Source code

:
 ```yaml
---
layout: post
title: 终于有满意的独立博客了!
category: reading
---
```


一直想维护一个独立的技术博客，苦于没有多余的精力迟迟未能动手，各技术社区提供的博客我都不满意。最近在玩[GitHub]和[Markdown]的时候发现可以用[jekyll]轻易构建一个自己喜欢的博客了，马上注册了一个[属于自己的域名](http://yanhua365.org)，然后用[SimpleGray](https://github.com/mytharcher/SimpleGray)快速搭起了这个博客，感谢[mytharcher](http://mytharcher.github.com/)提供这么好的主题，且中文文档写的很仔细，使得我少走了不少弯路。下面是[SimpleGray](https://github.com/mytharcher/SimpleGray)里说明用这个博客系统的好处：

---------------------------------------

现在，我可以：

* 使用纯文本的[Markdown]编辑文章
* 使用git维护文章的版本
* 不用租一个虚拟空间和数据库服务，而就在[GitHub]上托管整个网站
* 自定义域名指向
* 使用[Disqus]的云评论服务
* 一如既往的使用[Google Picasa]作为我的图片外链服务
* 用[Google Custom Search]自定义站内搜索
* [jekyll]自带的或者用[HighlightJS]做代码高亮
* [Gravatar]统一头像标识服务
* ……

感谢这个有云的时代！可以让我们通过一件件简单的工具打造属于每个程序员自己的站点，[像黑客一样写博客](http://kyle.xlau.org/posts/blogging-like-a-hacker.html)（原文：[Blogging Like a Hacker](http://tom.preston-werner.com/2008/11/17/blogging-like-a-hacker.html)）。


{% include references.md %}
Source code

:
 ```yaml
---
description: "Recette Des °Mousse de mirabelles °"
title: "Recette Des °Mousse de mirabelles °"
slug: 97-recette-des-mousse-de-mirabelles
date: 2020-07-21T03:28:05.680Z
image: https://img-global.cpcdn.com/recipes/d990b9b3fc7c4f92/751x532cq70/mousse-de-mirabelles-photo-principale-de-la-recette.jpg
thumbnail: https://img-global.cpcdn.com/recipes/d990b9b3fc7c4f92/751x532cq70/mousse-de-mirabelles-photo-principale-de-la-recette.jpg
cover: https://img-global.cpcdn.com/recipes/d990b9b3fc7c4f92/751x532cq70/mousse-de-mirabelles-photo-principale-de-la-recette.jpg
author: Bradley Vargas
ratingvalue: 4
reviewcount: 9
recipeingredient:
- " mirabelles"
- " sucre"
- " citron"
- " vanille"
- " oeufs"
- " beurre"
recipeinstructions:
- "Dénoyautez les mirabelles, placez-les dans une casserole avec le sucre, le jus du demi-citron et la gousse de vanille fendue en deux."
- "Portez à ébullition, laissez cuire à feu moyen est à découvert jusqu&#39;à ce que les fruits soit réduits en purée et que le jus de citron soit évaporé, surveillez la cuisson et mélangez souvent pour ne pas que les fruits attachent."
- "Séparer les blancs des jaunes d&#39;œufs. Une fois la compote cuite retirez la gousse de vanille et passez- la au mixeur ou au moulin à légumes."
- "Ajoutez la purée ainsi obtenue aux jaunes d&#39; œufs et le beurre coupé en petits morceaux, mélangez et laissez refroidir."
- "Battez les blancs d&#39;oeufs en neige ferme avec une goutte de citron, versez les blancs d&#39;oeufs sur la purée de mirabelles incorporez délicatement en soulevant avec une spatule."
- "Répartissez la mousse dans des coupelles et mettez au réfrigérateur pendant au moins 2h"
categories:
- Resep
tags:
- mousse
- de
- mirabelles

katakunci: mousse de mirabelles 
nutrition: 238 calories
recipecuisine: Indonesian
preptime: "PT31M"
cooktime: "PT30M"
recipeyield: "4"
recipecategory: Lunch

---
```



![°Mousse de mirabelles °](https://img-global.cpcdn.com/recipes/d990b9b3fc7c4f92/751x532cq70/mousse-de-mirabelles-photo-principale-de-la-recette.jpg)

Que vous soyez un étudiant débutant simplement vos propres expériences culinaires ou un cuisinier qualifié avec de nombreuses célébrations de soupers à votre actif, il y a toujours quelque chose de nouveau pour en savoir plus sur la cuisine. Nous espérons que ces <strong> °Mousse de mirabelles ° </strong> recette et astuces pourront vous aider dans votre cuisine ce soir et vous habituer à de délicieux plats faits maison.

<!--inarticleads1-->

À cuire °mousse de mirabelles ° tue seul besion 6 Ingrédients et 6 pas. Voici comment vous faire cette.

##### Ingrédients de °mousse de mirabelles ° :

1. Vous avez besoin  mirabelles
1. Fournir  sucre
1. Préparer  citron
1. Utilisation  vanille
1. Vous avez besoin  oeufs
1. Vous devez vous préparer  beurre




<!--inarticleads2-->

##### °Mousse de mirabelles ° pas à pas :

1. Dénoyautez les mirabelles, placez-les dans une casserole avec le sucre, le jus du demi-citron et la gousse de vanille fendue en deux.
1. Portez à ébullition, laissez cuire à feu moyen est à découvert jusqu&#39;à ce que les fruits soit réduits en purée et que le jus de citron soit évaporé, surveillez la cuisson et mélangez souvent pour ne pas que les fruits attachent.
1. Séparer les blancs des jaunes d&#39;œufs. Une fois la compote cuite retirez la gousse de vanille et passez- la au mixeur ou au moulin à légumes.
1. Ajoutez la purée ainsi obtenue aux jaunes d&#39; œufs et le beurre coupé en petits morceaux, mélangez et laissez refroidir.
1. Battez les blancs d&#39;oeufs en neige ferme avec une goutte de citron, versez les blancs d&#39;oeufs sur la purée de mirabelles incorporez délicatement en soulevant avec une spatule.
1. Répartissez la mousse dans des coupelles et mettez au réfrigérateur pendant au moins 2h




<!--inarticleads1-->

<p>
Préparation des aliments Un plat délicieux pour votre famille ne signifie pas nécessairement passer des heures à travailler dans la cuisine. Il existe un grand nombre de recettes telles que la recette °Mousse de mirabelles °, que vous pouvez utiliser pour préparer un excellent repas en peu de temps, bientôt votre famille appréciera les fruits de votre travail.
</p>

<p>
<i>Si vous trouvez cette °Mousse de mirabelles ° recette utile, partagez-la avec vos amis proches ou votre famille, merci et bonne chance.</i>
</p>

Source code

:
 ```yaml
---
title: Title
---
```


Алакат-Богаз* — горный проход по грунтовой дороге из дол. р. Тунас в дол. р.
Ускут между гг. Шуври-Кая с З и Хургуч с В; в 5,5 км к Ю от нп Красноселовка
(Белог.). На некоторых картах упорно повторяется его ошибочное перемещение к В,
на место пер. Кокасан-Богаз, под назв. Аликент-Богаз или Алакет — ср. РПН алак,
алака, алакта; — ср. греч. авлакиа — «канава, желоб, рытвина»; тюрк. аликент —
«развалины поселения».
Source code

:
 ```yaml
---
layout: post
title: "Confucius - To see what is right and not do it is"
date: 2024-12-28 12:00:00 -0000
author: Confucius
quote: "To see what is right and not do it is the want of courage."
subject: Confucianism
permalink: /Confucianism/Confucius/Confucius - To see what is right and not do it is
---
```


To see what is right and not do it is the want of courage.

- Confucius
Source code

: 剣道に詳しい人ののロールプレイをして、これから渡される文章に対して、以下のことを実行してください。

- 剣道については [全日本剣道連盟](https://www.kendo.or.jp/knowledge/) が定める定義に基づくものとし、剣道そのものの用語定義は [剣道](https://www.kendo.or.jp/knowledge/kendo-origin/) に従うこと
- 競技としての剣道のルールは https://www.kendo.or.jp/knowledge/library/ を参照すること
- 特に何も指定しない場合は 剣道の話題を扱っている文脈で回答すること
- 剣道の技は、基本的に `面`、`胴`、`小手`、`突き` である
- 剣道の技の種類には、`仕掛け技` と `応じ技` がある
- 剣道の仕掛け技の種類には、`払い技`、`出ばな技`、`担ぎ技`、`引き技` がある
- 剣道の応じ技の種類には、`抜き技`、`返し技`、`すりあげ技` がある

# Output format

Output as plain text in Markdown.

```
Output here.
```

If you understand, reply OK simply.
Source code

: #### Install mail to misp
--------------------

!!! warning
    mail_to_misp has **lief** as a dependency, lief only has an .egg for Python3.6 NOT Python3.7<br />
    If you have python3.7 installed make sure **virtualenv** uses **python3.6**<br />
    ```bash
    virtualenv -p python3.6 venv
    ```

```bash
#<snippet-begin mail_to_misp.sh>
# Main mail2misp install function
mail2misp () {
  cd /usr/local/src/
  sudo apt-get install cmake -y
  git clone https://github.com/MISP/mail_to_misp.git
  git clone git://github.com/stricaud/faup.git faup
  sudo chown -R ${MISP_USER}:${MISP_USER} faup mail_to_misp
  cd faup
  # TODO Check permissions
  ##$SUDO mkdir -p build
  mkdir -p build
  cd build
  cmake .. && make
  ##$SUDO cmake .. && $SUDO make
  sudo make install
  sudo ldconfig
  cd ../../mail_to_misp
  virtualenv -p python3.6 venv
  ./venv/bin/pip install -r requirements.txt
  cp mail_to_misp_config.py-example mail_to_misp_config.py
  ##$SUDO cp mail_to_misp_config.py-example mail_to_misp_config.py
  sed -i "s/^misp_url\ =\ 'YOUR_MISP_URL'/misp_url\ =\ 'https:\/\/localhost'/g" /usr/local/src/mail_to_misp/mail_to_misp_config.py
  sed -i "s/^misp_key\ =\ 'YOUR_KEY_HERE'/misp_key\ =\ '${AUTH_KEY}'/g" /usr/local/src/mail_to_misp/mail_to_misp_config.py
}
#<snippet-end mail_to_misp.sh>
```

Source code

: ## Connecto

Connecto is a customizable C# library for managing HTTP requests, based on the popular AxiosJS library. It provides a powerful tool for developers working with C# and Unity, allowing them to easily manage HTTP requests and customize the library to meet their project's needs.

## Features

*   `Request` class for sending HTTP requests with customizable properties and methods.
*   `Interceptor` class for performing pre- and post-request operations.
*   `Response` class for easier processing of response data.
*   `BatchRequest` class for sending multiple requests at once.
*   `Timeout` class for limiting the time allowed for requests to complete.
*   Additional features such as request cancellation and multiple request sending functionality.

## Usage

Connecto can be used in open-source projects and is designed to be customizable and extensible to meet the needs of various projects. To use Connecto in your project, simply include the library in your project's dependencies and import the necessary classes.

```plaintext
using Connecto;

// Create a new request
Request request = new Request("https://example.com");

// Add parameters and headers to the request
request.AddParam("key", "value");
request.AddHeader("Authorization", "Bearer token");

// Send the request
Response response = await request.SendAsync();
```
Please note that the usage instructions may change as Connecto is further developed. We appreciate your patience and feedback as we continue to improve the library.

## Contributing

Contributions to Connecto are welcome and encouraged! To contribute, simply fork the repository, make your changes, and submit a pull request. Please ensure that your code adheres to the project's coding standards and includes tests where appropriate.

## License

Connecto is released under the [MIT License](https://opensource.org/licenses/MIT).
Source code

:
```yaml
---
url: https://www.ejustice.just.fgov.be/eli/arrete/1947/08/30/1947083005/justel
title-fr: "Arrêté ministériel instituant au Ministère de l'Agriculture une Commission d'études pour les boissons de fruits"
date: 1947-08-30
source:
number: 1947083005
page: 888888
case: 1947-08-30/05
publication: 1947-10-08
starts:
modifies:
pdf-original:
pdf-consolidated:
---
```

================================

# PROBLEM TO SOLVE:
Which lines of the data contain "placez"? Copy them all.

# OUTPUT:
- "Dénoyautez les mirabelles, placez-les dans une casserole avec le sucre, le jus du demi-citron et la gousse de vanille fendue en deux."
1. Dénoyautez les mirabelles, placez-les dans une casserole avec le sucre, le jus du demi-citron et la gousse de vanille fendue en deux.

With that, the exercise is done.